RECORD SET START
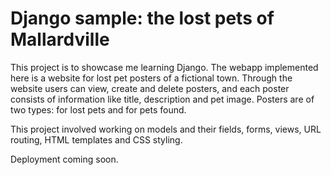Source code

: # Django sample: the lost pets of Mallardville

This project is to showcase me learning Django. The webapp implemented here is
a website for lost pet posters of a fictional town. Through the website users 
can view, create and delete posters, and each poster consists of information 
like title, description and pet image. Posters are of two types: for lost pets
and for pets found.

This project involved working on models and their fields, forms, views, 
URL routing, HTML templates and CSS styling.

Deployment coming soon.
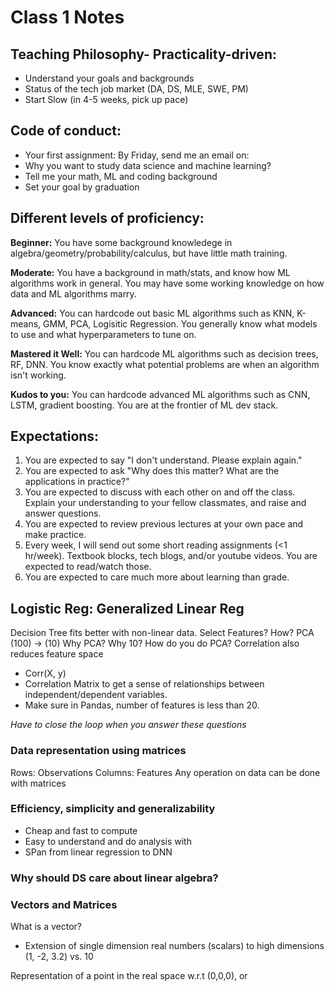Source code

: # Class 1 Notes

## Teaching Philosophy- Practicality-driven:
- Understand your goals and backgrounds
- Status of the tech job market (DA, DS, MLE, SWE, PM)
- Start Slow (in 4-5 weeks, pick up pace)

## Code of conduct:
- Your first assignment: By Friday, send me an email on:
- Why you want to study data science and machine learning?
- Tell me your math, ML and coding background
- Set your goal by graduation

## Different levels of proficiency:
**Beginner:** You have some background knowledege in algebra/geometry/probability/calculus, but have little math training.  

**Moderate:** You have a background in math/stats, and know how ML algorithms work in general. You may have some working knowledge on how data and ML algorithms marry.  

**Advanced:** You can hardcode out basic ML algorithms such as KNN, K-means, GMM, PCA, Logisitic Regression. You generally know what models to use and what hyperparameters to tune on.  

**Mastered it Well:** You can hardcode ML algorithms such as decision trees, RF, DNN. You know exactly what potential problems are when an algorithm isn't working.  

**Kudos to you:** You can hardcode advanced ML algorithms such as CNN, LSTM, gradient boosting. You are at the frontier of ML dev stack.   

## Expectations:
1. You are expected to say "I don't understand. Please explain again."
2. You are expected to ask "Why does this matter? What are the applications in practice?"
3. You are expected to discuss with each other on and off the class. Explain your understanding to your fellow classmates, and raise and answer questions.
4. You are expected to review previous lectures at your own pace and make practice.
5. Every week, I will send out some short reading assignments (<1 hr/week). Textbook blocks, tech blogs, and/or youtube videos. You are expected to read/watch those.
6. You are expected to care much more about learning than grade. 

## Logistic Reg: Generalized Linear Reg
Decision Tree fits better with non-linear data.
Select Features? How?
PCA (100) -> (10)
Why PCA? Why 10?
How do you do PCA?
Correlation also reduces feature space
- Corr(X, y)
- Correlation Matrix to get a sense of relationships between independent/dependent variables.
- Make sure in Pandas, number of features is less than 20.

*Have to close the loop when you answer these questions*

### Data representation using matrices
Rows: Observations
Columns: Features
Any operation on data can be done with matrices

### Efficiency, simplicity and generalizability
- Cheap and fast to compute
- Easy to understand and do analysis with
- SPan from linear regression to DNN

### Why should DS care about linear algebra?

### Vectors and Matrices
What is a vector?
- Extension of single dimension real numbers (scalars) to high dimensions
(1, -2, 3.2) vs. 10

Representation of a point in the real space w.r.t (0,0,0), or 
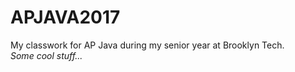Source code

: # APJAVA2017

My classwork for AP Java during my senior year at Brooklyn Tech. <br/>
<i>Some cool stuff...</i>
RECORD SET END
EXERCISE: With the pictures removed, print only the lines starting at the line that has "This project involved" and ending at the line that has "- Status of", both ends included, exactly as they stand above.

RESPONSE:
This project involved working on models and their fields, forms, views, 
URL routing, HTML templates and CSS styling.

Deployment coming soon.
Source code

: # Class 1 Notes

## Teaching Philosophy- Practicality-driven:
- Understand your goals and backgrounds
- Status of the tech job market (DA, DS, MLE, SWE, PM)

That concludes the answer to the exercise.